ABOUT THIS EXERCISE: Omit the pictures and output exactly the lines from the start of the entries through the line containing "gera o executável.".

Saved entries:

....

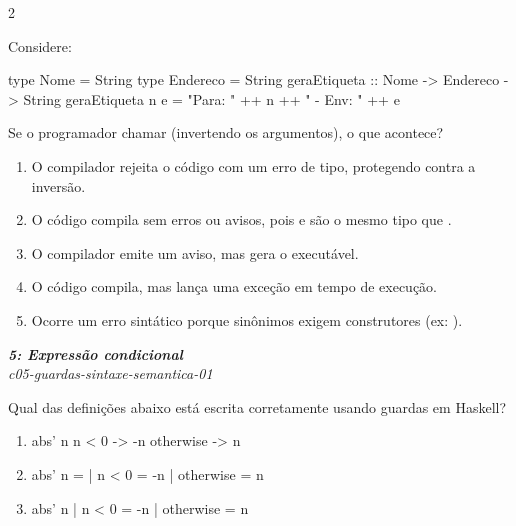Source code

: \documentclass[a4paper,10pt,brazil]{article}
\begin{document}
\begin{multicols}{2}
\begin{flushright}
\end{flushright}
Considere:
\begin{haskellcode}
type Nome = String
type Endereco = String
geraEtiqueta :: Nome -> Endereco -> String
geraEtiqueta n e = "Para: " ++ n ++ " - Env: " ++ e
\end{haskellcode}
Se o programador chamar  (invertendo os argumentos), o que acontece?

\begin{enumerate}
  \item O compilador rejeita o código com um erro de tipo, protegendo contra a inversão.

  \item O código compila sem erros ou avisos, pois  e  são o mesmo tipo que .

  \item O compilador emite um aviso, mas gera o executável.

  \item O código compila, mas lança uma exceção em tempo de execução.

  \item Ocorre um erro sintático porque sinônimos exigem construtores (ex: ).


\end{enumerate}

\begin{flushright}
  \footnotesize
  \textit{\textbf{5: Expressão condicional}}\\
  \textit{c05-guardas-sintaxe-semantica-01}\\

\end{flushright}
Qual das definições abaixo está escrita corretamente usando guardas em Haskell?

\begin{enumerate}
  \item \begin{haskellcode}
abs' n
  n < 0 -> -n
  otherwise -> n
\end{haskellcode}

  \item \begin{haskellcode}
abs' n =
  | n < 0     = -n
  | otherwise = n
\end{haskellcode}

  \item \begin{haskellcode}
abs' n
  | n < 0     = -n
  | otherwise = n
\end{haskellcode}


\end{enumerate}
\end{multicols}
\end{document}
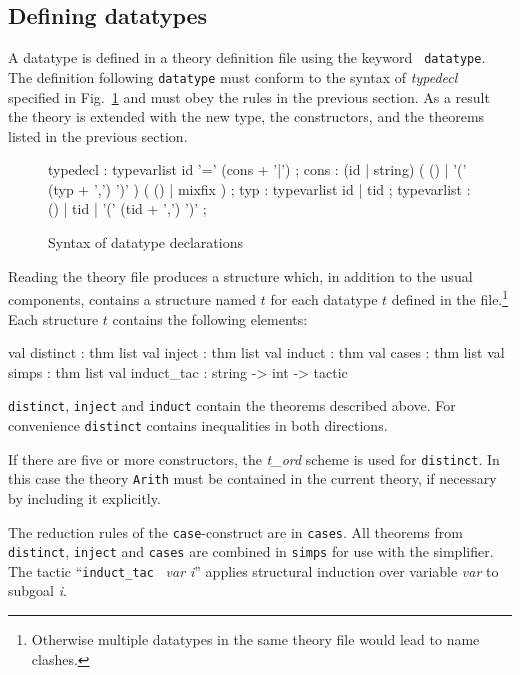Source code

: \subsection{Defining datatypes}

A datatype is defined in a theory definition file using the keyword {\tt
  datatype}. The definition following {\tt datatype} must conform to the
syntax of {\em typedecl} specified in Fig.~\ref{datatype-grammar} and must
obey the rules in the previous section. As a result the theory is extended
with the new type, the constructors, and the theorems listed in the previous
section.

\begin{figure}
\begin{rail}
typedecl : typevarlist id '=' (cons + '|')
         ;
cons     : (id | string) ( () | '(' (typ + ',') ')' ) ( () | mixfix )
         ;
typ      : typevarlist id
           | tid
         ;
typevarlist : () | tid | '(' (tid + ',') ')'
         ;
\end{rail}
\caption{Syntax of datatype declarations}
\label{datatype-grammar}
\end{figure}

Reading the theory file produces a structure which, in addition to the usual
components, contains a structure named $t$ for each datatype $t$ defined in
the file.\footnote{Otherwise multiple datatypes in the same theory file would
  lead to name clashes.} Each structure $t$ contains the following elements:
\begin{ttbox}
val distinct : thm list
val inject : thm list
val induct : thm
val cases : thm list
val simps : thm list
val induct_tac : string -> int -> tactic
\end{ttbox}
{\tt distinct}, {\tt inject} and {\tt induct} contain the theorems described
above. For convenience {\tt distinct} contains inequalities in both
directions.
\begin{warn}
  If there are five or more constructors, the {\em t\_ord} scheme is used for
  {\tt distinct}.  In this case the theory {\tt Arith} must be contained
  in the current theory, if necessary by including it explicitly.
\end{warn}
The reduction rules of the {\tt case}-construct are in {\tt cases}.  All
theorems from {\tt distinct}, {\tt inject} and {\tt cases} are combined in
{\tt simps} for use with the simplifier. The tactic ``{\verb$induct_tac$~{\em
    var i}\/}'' applies structural induction over variable {\em var} to
subgoal {\em i}.



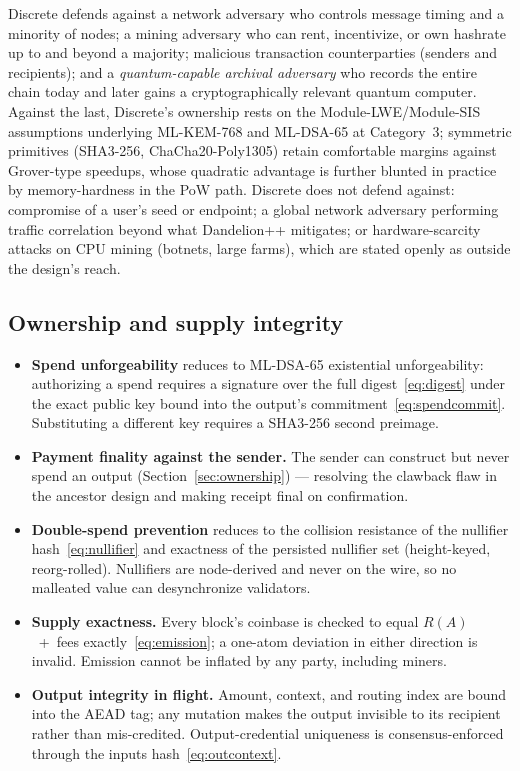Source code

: \documentclass[11pt,a4paper]{article}
\begin{document}
Discrete defends against a network adversary who controls message timing and
a minority of nodes; a mining adversary who can rent, incentivize, or own
hashrate up to and beyond a majority; malicious transaction counterparties
(senders and recipients); and a \emph{quantum-capable archival adversary} who
records the entire chain today and later gains a cryptographically relevant
quantum computer. Against the last, Discrete's ownership rests on the
Module-LWE/Module-SIS assumptions underlying ML-KEM-768 and ML-DSA-65 at
Category~3; symmetric primitives (SHA3-256, ChaCha20-Poly1305) retain
comfortable margins against Grover-type speedups, whose quadratic advantage
is further blunted in practice by memory-hardness in the PoW path. Discrete
does not defend against: compromise of a user's seed or endpoint; a global
network adversary performing traffic correlation beyond what Dandelion++
mitigates; or hardware-scarcity attacks on CPU mining (botnets, large farms),
which are stated openly as outside the design's reach.

\subsection{Ownership and supply integrity}

\begin{itemize}
\item \textbf{Spend unforgeability} reduces to ML-DSA-65 existential
  unforgeability: authorizing a spend requires a signature over the full
  digest~\eqref{eq:digest} under the exact public key bound into the output's
  commitment~\eqref{eq:spendcommit}. Substituting a different key requires a
  SHA3-256 second preimage.
\item \textbf{Payment finality against the sender.} The sender can construct
  but never spend an output (Section~\ref{sec:ownership}) --- resolving the
  clawback flaw in the ancestor design and making receipt final on
  confirmation.
\item \textbf{Double-spend prevention} reduces to the collision resistance of
  the nullifier hash~\eqref{eq:nullifier} and exactness of the persisted
  nullifier set (height-keyed, reorg-rolled). Nullifiers are node-derived and
  never on the wire, so no malleated value can desynchronize validators.
\item \textbf{Supply exactness.} Every block's coinbase is checked to equal
  $R(A)$~+~fees exactly~\eqref{eq:emission}; a one-atom deviation in either
  direction is invalid. Emission cannot be inflated by any party, including
  miners.
\item \textbf{Output integrity in flight.} Amount, context, and routing index
  are bound into the AEAD tag; any mutation makes the output invisible to its
  recipient rather than mis-credited. Output-credential uniqueness is
  consensus-enforced through the inputs hash~\eqref{eq:outcontext}.
\end{itemize}
\end{document}
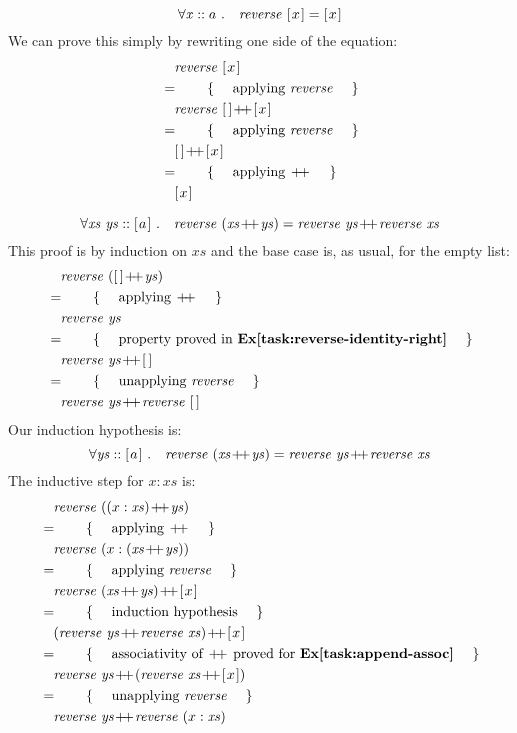 \begin{displaymath}
\forall \mathit{x} :: a~. \quad \mathit{reverse}~[\mskip1.5mu x \mskip1.5mu] = [\mskip1.5mu x \mskip1.5mu]
\end{displaymath}
We can prove this simply by rewriting one side of the equation:
\begin{align*}
\expr{\mathit{reverse}~\hslist{x}}
\hint{applying $\mathit{reverse}$}
\expr{\mathit{reverse}~\hslist{} \append \hslist{x}}
\hint{applying $\mathit{reverse}$}
\expr{\hslist{} \append \hslist{x}}
\hint{applying $\append$}
\lastexpr{\hslist{x}}
\end{align*}

\begin{displaymath}
\forall \mathit{xs}~\mathit{ys} :: \hslist{a}~. \quad \mathit{reverse}~(\mathit{xs} \append \mathit{ys}) = \mathit{reverse}~\mathit{ys} \append \mathit{reverse}~\mathit{xs}
\end{displaymath}
This proof is by induction on $\mathit{xs}$ and the base case is, as usual, for the empty list:
\begin{align*}
\expr{\mathit{reverse}~(\hslist{} \append \mathit{ys})}
\hint{applying $\append$}
\expr{\mathit{reverse}~\mathit{ys}}
\hint{property proved in \textbf{Ex\ref{task:reverse-identity-right}}}
\expr{\mathit{reverse}~\mathit{ys} \append \hslist{}}
\hint{unapplying $\mathit{reverse}$}
\lastexpr{\mathit{reverse}~\mathit{ys} \append \mathit{reverse}~\hslist{}}
\end{align*}
Our induction hypothesis is:
\begin{displaymath}
\forall \mathit{ys} :: \hslist{a}~. \quad \mathit{reverse}~(\mathit{xs} \append \mathit{ys}) = \mathit{reverse}~\mathit{ys} \append \mathit{reverse}~\mathit{xs}
\end{displaymath}
The inductive step for $x:\mathit{xs}$ is:
\begin{align*}
\expr{\mathit{reverse}~((x:\mathit{xs}) \append \mathit{ys})}
\hint{applying $\append$}
\expr{\mathit{reverse}~(x:(\mathit{xs} \append \mathit{ys}))}
\hint{applying $\mathit{reverse}$}
\expr{\mathit{reverse}~(\mathit{xs} \append \mathit{ys}) \append \hslist{x}}
\hint{induction hypothesis}
\expr{(\mathit{reverse}~\mathit{ys} \append \mathit{reverse}~\mathit{xs}) \append \hslist{x}}
\hint{associativity of $\append$ proved for \textbf{Ex\ref{task:append-assoc}}}
\expr{\mathit{reverse}~\mathit{ys} \append (\mathit{reverse}~\mathit{xs} \append \hslist{x})}
\hint{unapplying $\mathit{reverse}$}
\lastexpr{\mathit{reverse}~\mathit{ys} \append \mathit{reverse}~(x:\mathit{xs})}
\end{align*}

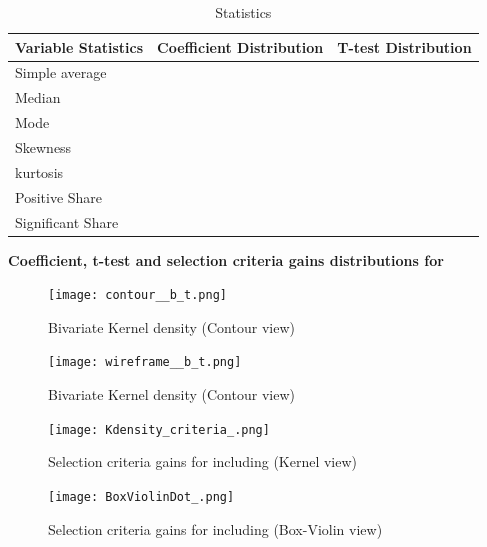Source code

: \documentclass{article}
\begin{document}
\begin{table}[!h]
    \centering
    \caption{Statistics}
    \begin{tabular}{|l|c|c|}
    \hline
    Variable  Statistics &  Coefficient Distribution &  T-test Distribution  \\
    \hline
    \hline
    Simple average    &       &  \\
    \hline
    Median            &    &  \\
    \hline
    Mode              &      &  \\
    \hline
    Skewness          &       &  \\
    \hline
    kurtosis          &      &  \\
    \hline
    Positive Share    &      &  \\
    \hline
    Significant Share &  &  \\
    \hline
    \end{tabular}
\end{table}

\clearpage
\begin{center}
    \large{\textbf{Coefficient, t-test and selection criteria gains distributions for  }}
\end{center}

\vspace{-5mm}

\begin{figure}[!ht]
  \centering
  \begin{minipage}[b]{0.46\textwidth}
    \centering
    \texttt{[image: contour\_\_b\_t.png]}
    \caption{Bivariate Kernel density (Contour view)}
  \end{minipage}
  \hfill
  \begin{minipage}[b]{0.53\textwidth}
    \centering
    \texttt{[image: wireframe\_\_b\_t.png]}
    \caption{Bivariate Kernel density (Contour view)}
  \end{minipage}

  \begin{minipage}[b]{0.48\textwidth}
    \centering
    \texttt{[image: Kdensity\_criteria\_.png]}
    \caption{Selection criteria gains for including  (Kernel view)}
  \end{minipage}
  \hfill
  \begin{minipage}[b]{0.48\textwidth}
    \centering    
    \texttt{[image: BoxViolinDot\_.png]}
    \caption{Selection criteria gains for including  (Box-Violin view)}    
  \end{minipage}
\end{figure}
\end{document}

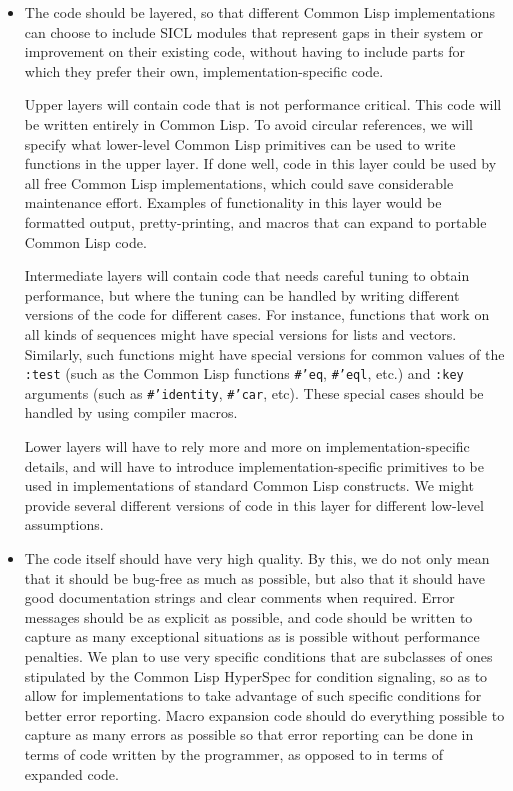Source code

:\documentclass{article}
\def\sysname{SICL}
\begin{document}
\begin{itemize}
\item The code should be layered, so that different Common Lisp
  implementations can choose to include \sysname{} modules that
  represent gaps in their system or improvement on their existing
  code, without having to include parts for which they prefer their
  own, implementation-specific code. 

  Upper layers will contain code that is not performance critical.
  This code will be written entirely in Common Lisp.  To avoid
  circular references, we will specify what lower-level Common Lisp
  primitives can be used to write functions in the upper layer.  If
  done well, code in this layer could be used by all free Common Lisp
  implementations, which could save considerable maintenance effort.
  Examples of functionality in this layer would be formatted output,
  pretty-printing, and macros that can expand to portable Common Lisp
  code.

  Intermediate layers will contain code that needs careful tuning to
  obtain performance, but where the tuning can be handled by writing
  different versions of the code for different cases.  For instance,
  functions that work on all kinds of sequences might have special
  versions for lists and vectors.  Similarly, such functions might
  have special versions for common values of the \texttt{:test} (such
  as the Common Lisp functions \texttt{\#'eq}, \texttt{\#'eql}, etc.)
  and \texttt{:key} arguments (such as \texttt{\#'identity},
  \texttt{\#'car}, etc).  These special cases should be handled by
  using compiler macros.

  Lower layers will have to rely more and more on
  implementation-specific details, and will have to introduce
  implementation-specific primitives to be used in implementations of
  standard Common Lisp constructs.  We might provide several different
  versions of code in this layer for different low-level assumptions.

\item The code itself should have very high quality.  By this, we do
  not only mean that it should be bug-free as much as possible, but
  also that it should have good documentation strings and clear
  comments when required.  Error messages should be as explicit as
  possible, and code should be written to capture as many exceptional
  situations as is possible without performance penalties.  We plan to
  use very specific conditions that are subclasses of ones stipulated
  by the Common Lisp HyperSpec for condition signaling, so as to allow
  for implementations to take advantage of such specific conditions
  for better error reporting.  Macro expansion code should do
  everything possible to capture as many errors as possible so that
  error reporting can be done in terms of code written by the
  programmer, as opposed to in terms of expanded code.

\end{itemize}
\end{document}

....

OUTPUT FOR THIS TASK:
Source code

: \documentclass[a4paper,10pt,brazil]{article}
\begin{document}
\begin{multicols}{2}
\begin{flushright}
\end{flushright}
Considere:
\begin{haskellcode}
type Nome = String
type Endereco = String
geraEtiqueta :: Nome -> Endereco -> String
geraEtiqueta n e = "Para: " ++ n ++ " - Env: " ++ e
\end{haskellcode}
Se o programador chamar  (invertendo os argumentos), o que acontece?

\begin{enumerate}
  \item O compilador rejeita o código com um erro de tipo, protegendo contra a inversão.

  \item O código compila sem erros ou avisos, pois  e  são o mesmo tipo que .

  \item O compilador emite um aviso, mas gera o executável.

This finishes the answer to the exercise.